Me puse en pie, tambaleándome peligrosamente. Aquel condenado rayo que había liberado Algos me había dejado hecho puré. Sin ir más lejos, aún recordaba el dolor antinatural y extremo que me había infligido hasta matarme.
En comparación, el ataque de Disnomia era un juego de niños.
Avancé un paso, y luego otro, en dirección al bloque rectangular. Aunque no sabía muy bien por qué, sentía que allí encontraría las respuestas que necesitaba. De alguna forma, estaba en armonía con él, como si ambos fuésemos iguales. El altar desprendía una energía siniestra y arcana, que me atraía sin remedio. Necesitaba tocarlo, colocar la mano sobre él.
Sentir la energía de las sombras recorriendo mi cuerpo.
¿Cómo explicarlo? No era ni siquiera una intención consciente. Solo un impulso, básico y primitivo, como si de respirar se tratase. Solo el imaginar las tinieblas entremezclándose con mi carne me hizo arquear la espalda, y proferir un ligero gruñido de placer.
Imágenes extrañas me inundaban la mente. Una mano helada aferrándome del cuello en medio de un negro velo, destrozando cada uno de mis huesos. El indescriptible dolor que vino después, cuando aquella misteriosa mujer me cercenó una parte de mí mismo. Y la forma en que liberó un torrente de oscuridad, procedente de los pliegues de su vestido, que penetró por cada uno de mis poros, supliendo lo que me había sido arrebatado.
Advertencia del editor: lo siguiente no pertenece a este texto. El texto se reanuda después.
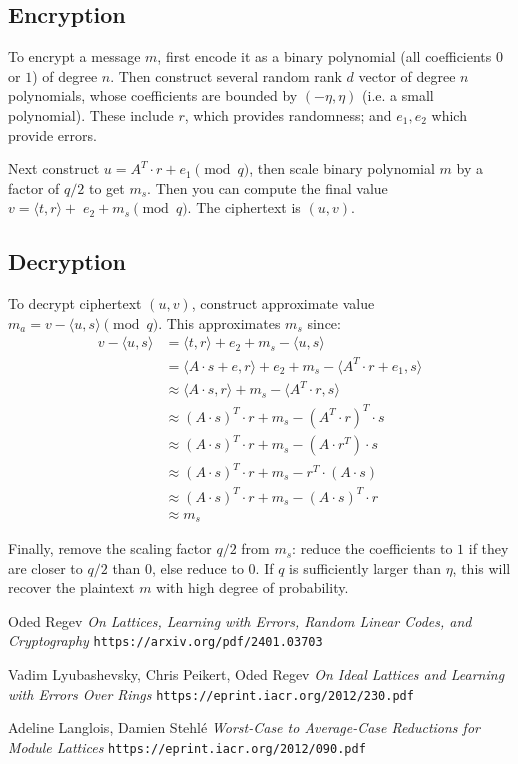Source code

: \documentclass{article}
\begin{document}
\subsection{
  Encryption
}

To encrypt a message $m$, first encode it as a binary polynomial (all coefficients $0$ or $1$) of degree $n$.  Then construct several random rank $d$ vector of degree $n$ polynomials, whose coefficients are bounded by $(-\eta, \eta)$ (i.e. a small polynomial).  These include $r$, which provides randomness; and $e_1, e_2$ which provide errors.

Next construct $u = A^T \cdot r + e_1 \pmod{q}$, then scale binary polynomial $m$ by a factor of $q/2$ to get $m_s$.  Then you can compute the final value $v = \langle t, r \rangle +\;e_2 + m_s \pmod{q}$.  The ciphertext is $(u, v)$.

\subsection{
  Decryption
}

To decrypt ciphertext $(u, v)$, construct approximate value $m_a = v - \langle u, s \rangle \pmod{q}$.  This approximates $m_s$ since:
\begin{align}
  v - \langle u, s \rangle &= \langle t, r \rangle + e_2 + m_s - \langle u, s \rangle\nonumber\\
  &= \langle A \cdot s + e, r \rangle + e_2 + m_s - \langle A^T \cdot r + e_1, s \rangle\nonumber\\
  &\approx \langle A \cdot s, r \rangle + m_s - \langle A^T \cdot r, s \rangle\nonumber\\
  &\approx (A \cdot s)^T \cdot r + m_s - (A^T \cdot r)^T \cdot s\nonumber\\
  &\approx (A \cdot s)^T \cdot r + m_s - (A \cdot r^T) \cdot s\nonumber\\
  &\approx (A \cdot s)^T \cdot r + m_s - r^T \cdot (A \cdot s)\nonumber\\
  &\approx (A \cdot s)^T \cdot r + m_s - (A \cdot s)^T \cdot r\nonumber\\
  &\approx m_s
\end{align}

Finally, remove the scaling factor $q/2$ from $m_s$: reduce the coefficients to $1$ if they are closer to $q/2$ than $0$, else reduce to $0$.  If $q$ is sufficiently larger than $\eta$, this will recover the plaintext $m$ with high degree of probability.


\begin{thebibliography}{3}

  Oded Regev
  \emph{On Lattices, Learning with Errors, Random Linear Codes, and Cryptography}
  \texttt{https://arxiv.org/pdf/2401.03703}

  Vadim Lyubashevsky, Chris Peikert, Oded Regev
  \emph{On Ideal Lattices and Learning with Errors Over Rings}
  \texttt{https://eprint.iacr.org/2012/230.pdf}

  Adeline Langlois, Damien Stehlé
  \emph{Worst-Case to Average-Case Reductions for Module Lattices}
  \texttt{https://eprint.iacr.org/2012/090.pdf}
  
\end{thebibliography}
\end{document}
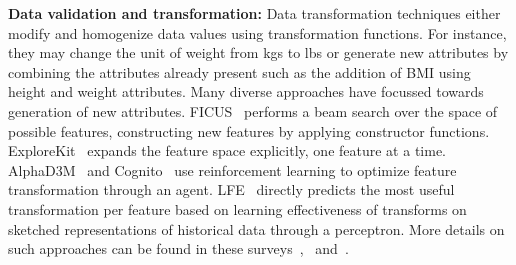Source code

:\documentclass[sigconf, nonacm]{acmart}
\begin{document}
\noindent \textbf{Data validation and transformation: }
Data transformation techniques either modify and homogenize data values using transformation functions. For instance, they may change the unit of weight from kgs to lbs or generate new attributes by combining the attributes already present such as the addition of BMI using height and weight attributes. Many diverse approaches have focussed towards generation of new attributes.
FICUS~\cite{MarkovitchRosenstein02} performs a beam search over the space of possible features, constructing new features by applying constructor functions. ExploreKit~\cite{DBLP:conf/icdm/KatzSS16} expands the feature space explicitly, one feature at a time. AlphaD3M~\cite{alphad3m} and Cognito~\cite{khurana2016cognito} use reinforcement learning to optimize feature transformation through an agent. LFE~\cite{lfe} directly predicts the most useful transformation per feature based on learning effectiveness of transforms on sketched representations of historical data through a perceptron. %
More details on such approaches can be found in these  surveys~\cite{fechapter},~\cite{zoller2021benchmark} and~\cite{sondhi:2009}.


\end{document}

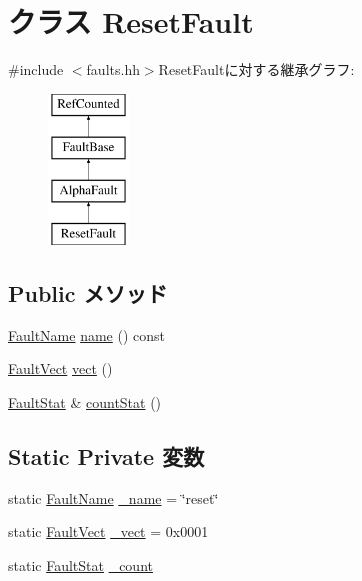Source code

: \hypertarget{classAlphaISA_1_1ResetFault}{
\section{クラス ResetFault}
\label{classAlphaISA_1_1ResetFault}
}


{\ttfamily \#include $<$faults.hh$>$}ResetFaultに対する継承グラフ:\begin{figure}[H]
\begin{center}
\leavevmode
\includegraphics[height=4cm]{classAlphaISA_1_1ResetFault}
\end{center}
\end{figure}
\subsection*{Public メソッド}
\begin{DoxyCompactItemize}
\item 
\hyperlink{sim_2faults_8hh_abb196df64725e5c2568c900cf130d8d7}{FaultName} \hyperlink{classAlphaISA_1_1ResetFault_a73adb23259baf912a81683a9790a303f}{name} () const 
\item 
\hyperlink{classm5_1_1params_1_1Addr}{FaultVect} \hyperlink{classAlphaISA_1_1ResetFault_ae15c5d7ab0162821b93d668d0b225198}{vect} ()
\item 
\hyperlink{classStats_1_1Scalar}{FaultStat} \& \hyperlink{classAlphaISA_1_1ResetFault_a6c79663c761ff57265459f7e3aefaf4c}{countStat} ()
\end{DoxyCompactItemize}
\subsection*{Static Private 変数}
\begin{DoxyCompactItemize}
\item 
static \hyperlink{sim_2faults_8hh_abb196df64725e5c2568c900cf130d8d7}{FaultName} \hyperlink{classAlphaISA_1_1ResetFault_ac79073ffcd2c66a09bcd3bd3ad206019}{\_\-name} = \char`\"{}reset\char`\"{}
\item 
static \hyperlink{classm5_1_1params_1_1Addr}{FaultVect} \hyperlink{classAlphaISA_1_1ResetFault_ad9e5855b9db0b2824cf6c507be4a872e}{\_\-vect} = 0x0001
\item 
static \hyperlink{classStats_1_1Scalar}{FaultStat} \hyperlink{classAlphaISA_1_1ResetFault_a4bff925c412f331c5aaf6a39b79619ff}{\_\-count}
\end{DoxyCompactItemize}


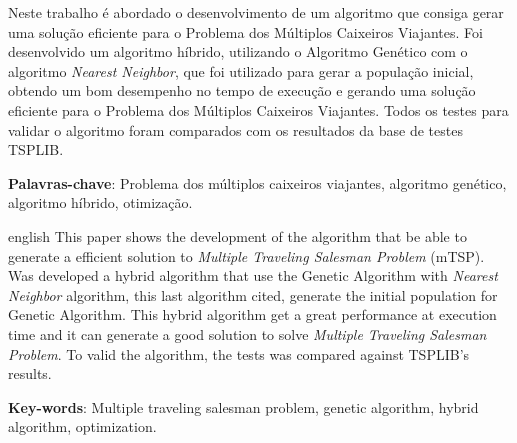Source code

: \documentclass[12pt,openright,a4paper,oneside]{tcc}
\begin{document}

	\imprimircapa
	\imprimirfolhaderosto
	\folhadeaprovacaoteste
    \listoffigures*
    \cleardoublepage
	\tableofcontents
   
	\newpage

	\begin{resumo}
        Neste trabalho é abordado o desenvolvimento de um algoritmo que consiga gerar uma solução eficiente para o Problema dos Múltiplos Caixeiros Viajantes.
        Foi desenvolvido um algoritmo híbrido, utilizando o Algoritmo Genético com o algoritmo \textit{Nearest Neighbor}, que foi utilizado para gerar a população inicial, obtendo um bom desempenho no tempo de execução e gerando uma solução eficiente para o Problema dos Múltiplos Caixeiros Viajantes. Todos os testes para validar o algoritmo foram comparados com os resultados da base de testes TSPLIB. 
        
        \vspace{\onelineskip}
        \noindent
        \textbf{Palavras-chave}: Problema dos múltiplos caixeiros viajantes, algoritmo genético,  algoritmo híbrido, otimização.

	\end{resumo}

	\begin{resumo}[Abstract]
    	\begin{otherlanguage*}{english}
		This paper shows the development of the algorithm that be able to generate a efficient solution to \textit{Multiple Traveling Salesman Problem} (mTSP). Was developed a hybrid algorithm that use the Genetic Algorithm with \textit{Nearest Neighbor} algorithm, this last algorithm cited, generate the initial population for Genetic Algorithm. This hybrid algorithm get a great performance at execution time and it can generate a good solution to solve \textit{Multiple Traveling Salesman Problem}. To valid the algorithm, the tests was compared against TSPLIB's results.

        \vspace{\onelineskip}
        \noindent
        \textbf{Key-words}: Multiple traveling salesman problem, genetic algorithm,  hybrid algorithm, optimization.
		\end{otherlanguage*}
	\end{resumo}
	
\end{document}
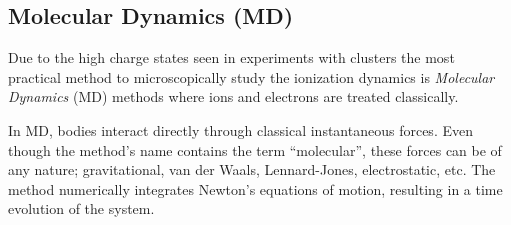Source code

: 

\subsection{Molecular Dynamics (MD)}
\label{section:tools:md}

Due to the high charge states seen in experiments with clusters the most
practical method to microscopically study the ionization dynamics is
\textit{Molecular Dynamics} (MD) methods where ions and electrons are treated
classically.

In MD, bodies interact directly through classical instantaneous forces. Even
though the method's name contains the term ``molecular'', these forces can be
of any nature; gravitational, van der Waals, Lennard-Jones, electrostatic, etc.
The method numerically integrates Newton's equations of motion, resulting in a
time evolution of the system.

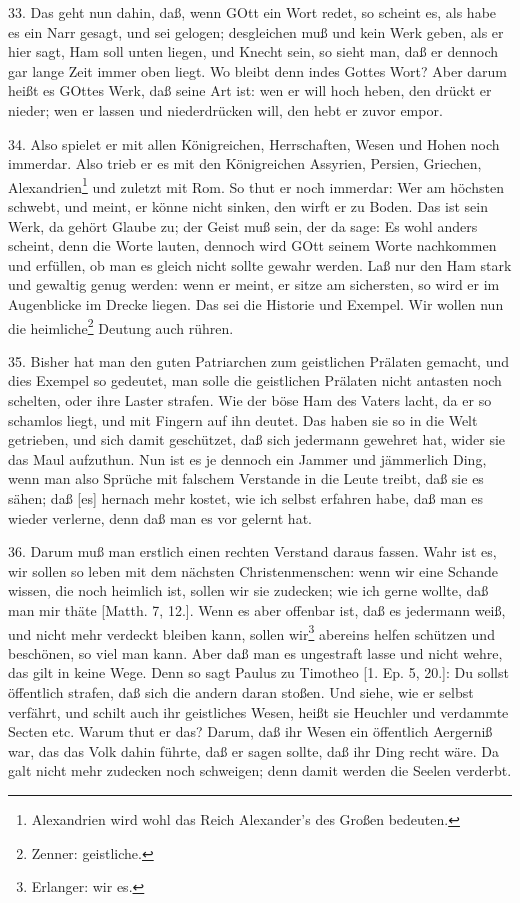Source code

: 33. Das geht nun dahin, daß, wenn GOtt ein Wort redet, so scheint es, als habe es ein Narr gesagt, und sei gelogen; desgleichen muß
und kein Werk geben, als er hier sagt, Ham soll unten liegen, und Knecht sein, so sieht man, daß er dennoch gar lange Zeit immer oben liegt. Wo bleibt denn indes Gottes Wort? Aber darum heißt es GOttes Werk, daß seine Art ist: wen er will hoch heben, den drückt er nieder; wen er lassen und niederdrücken will, den hebt er zuvor empor.

34. Also spielet er mit allen Königreichen, Herrschaften, Wesen und Hohen noch immerdar. Also trieb er es mit den Königreichen Assyrien, Persien, Griechen, Alexandrien\footnote{Alexandrien wird wohl das Reich Alexander's des Großen bedeuten.} und zuletzt mit Rom. So thut er noch immerdar: Wer am höchsten schwebt, und meint, er könne nicht sinken, den wirft er zu Boden. Das ist sein Werk, da gehört Glaube zu; der Geist muß sein, der da sage: Es wohl anders scheint, denn die Worte lauten, dennoch wird GOtt seinem Worte nachkommen und erfüllen, ob man es gleich nicht sollte gewahr werden. Laß nur den Ham stark und gewaltig genug werden: wenn er meint, er sitze am sichersten, so wird er im Augenblicke im Drecke liegen. Das sei die Historie und Exempel. Wir wollen nun die heimliche\footnote{Zenner: geistliche.} Deutung auch rühren.

35. Bisher hat man den guten Patriarchen zum geistlichen Prälaten gemacht, und dies Exempel so gedeutet, man solle die geistlichen Prälaten nicht antasten noch schelten, oder ihre Laster strafen. Wie der böse Ham des Vaters lacht, da er so schamlos liegt, und mit Fingern auf ihn deutet. Das haben sie so in die Welt getrieben, und sich damit geschützet, daß sich jedermann gewehret hat, wider sie das Maul aufzuthun. Nun ist es je dennoch ein Jammer und jämmerlich Ding, wenn man also Sprüche mit falschem Verstande in die Leute treibt, daß sie es sähen; daß [es] hernach mehr kostet, wie ich selbst erfahren habe, daß man es wieder verlerne, denn daß man es vor gelernt hat.

36. Darum muß man erstlich einen rechten Verstand daraus fassen. Wahr ist es, wir sollen so leben mit dem nächsten Christenmenschen: wenn wir eine Schande wissen, die noch heimlich ist, sollen wir sie zudecken; wie ich gerne wollte, daß man mir thäte [Matth. 7, 12.]. Wenn es aber offenbar ist, daß es jedermann weiß, und nicht mehr verdeckt bleiben kann, sollen wir\footnote{Erlanger: wir es.} abereins helfen schützen und beschönen, so viel man kann. Aber daß man es ungestraft lasse und nicht wehre, das gilt in keine Wege. Denn so sagt Paulus zu Timotheo [1. Ep. 5, 20.]: Du sollst öffentlich strafen, daß sich die andern daran stoßen. Und siehe, wie er selbst verfährt, und schilt auch ihr geistliches Wesen, heißt sie Heuchler und verdammte Secten etc. Warum thut er das? Darum, daß ihr Wesen ein öffentlich Aergerniß war, das das Volk dahin führte, daß er sagen sollte, daß ihr Ding recht wäre. Da galt nicht mehr zudecken noch schweigen; denn damit werden die Seelen verderbt.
Jadeé al percatarme de que aquello no era una alucinación producto de mis heridas, sino un recuerdo. Un momento que se me antojaba como un punto de inflexión en mi vida, un hecho que lo había cambiado todo.
Estaba tan cerca del altar... Prácticamente podía rozarlo con las puntas de los dedos. Sin embargo, estaba demasiado débil como para continuar. Por mucho que hubiera revivido, las fuerzas seguían sin regresar a mí.
Y ello provocó que cayera de espaldas, sin poder hacer nada por detener el impacto.
El suelo de polvo crujió bajo mi peso, y comenzó a resquebrajarse. Era consciente de que, si no me movía, acabaría por romperse. Me precipitaría al vacío, sin posibilidad alguna de salvación. Las arcadas de polvo del techo parecían burlarse de mí, como si la desgracia que me aquejaba les resultara placentera.
Por mi parte, incluso el respirar me suponía un esfuerzo sobrehumano. Ni hablemos de moverme... Mis músculos parecían haberse vuelto de piedra, negándose a responder a mi voluntad.
Y justo entonces, cuando todo parecía estar perdido, y, literalmente, me precipité al vacío, unas manos fuertes me sujetaron, alzándome en volandas. Antes de poder siquiera respirar, me encontraba entre los brazos de Malakar, la cabeza apoyada sobre su hombro desnudo.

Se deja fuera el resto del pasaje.